Benché, probabilmente, l’assemblea non sia il luogo ideale – sarebbe preferibile la direzione o il congresso – è auspicabile che un dibattito ci sia. Tanto più che non abbiamo ancora avviato un confronto su quanto accaduto dalle elezioni ad oggi. Sarebbe altresì opportuno che il dibattito si estendesse a quante più persone possibili, coinvolgendo, per esempio, le direzioni regionali del Pd.
Questo processo non dovrebbe essere propedeutico all’elezione del segretario, invece che successivo?
Certo. Tuttavia, il prossimo congresso non sarà indetto prima di alcuni mesi. Attualmente, invece, è necessario eleggere un segretario che possa gestire questa fase di transizione nella quale ricostruire, tra le altre cose, una comunità umana, di valori e di ideali: un partito non è un taxi sul quale si sale e si scende a piacimento.
La regola non scritta secondo cui il segretario che sarà eletto domani non dovrà ricandidarsi al congresso, specialmente se proveniente dalla “vecchia guardia”, dovrà essere rispettata anche laddove Epifani dovesse fare un buon lavoro?

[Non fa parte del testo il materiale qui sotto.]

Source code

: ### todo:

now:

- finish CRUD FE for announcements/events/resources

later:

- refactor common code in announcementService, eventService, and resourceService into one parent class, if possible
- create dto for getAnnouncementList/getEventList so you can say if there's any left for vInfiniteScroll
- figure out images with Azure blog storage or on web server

Si ricorderà che quando Franceschini succedette a Veltroni dopo le dimissioni di quest’ultimo, promise che non si sarebbe ricandidato. Invece, si ricandidò. Ebbene, francamente, in politica, a questo genere di promesse, non si può attribuire chissà quale valore. Quel che conta, sono le condizioni che si determineranno quando ci sarà il congresso.
Con Epifani segretario, il Pd in che termini interloquirà con il governo?
Il Pd ha espresso il presidente del Consiglio ed è il partito, in Parlamento, maggioritario; la sua responsabilità è quindi indubbia. In tal senso, credo che Epifani caratterizzerà la propria azione con un’attenzione particolare alle condizioni materiali in cui versano i cittadini.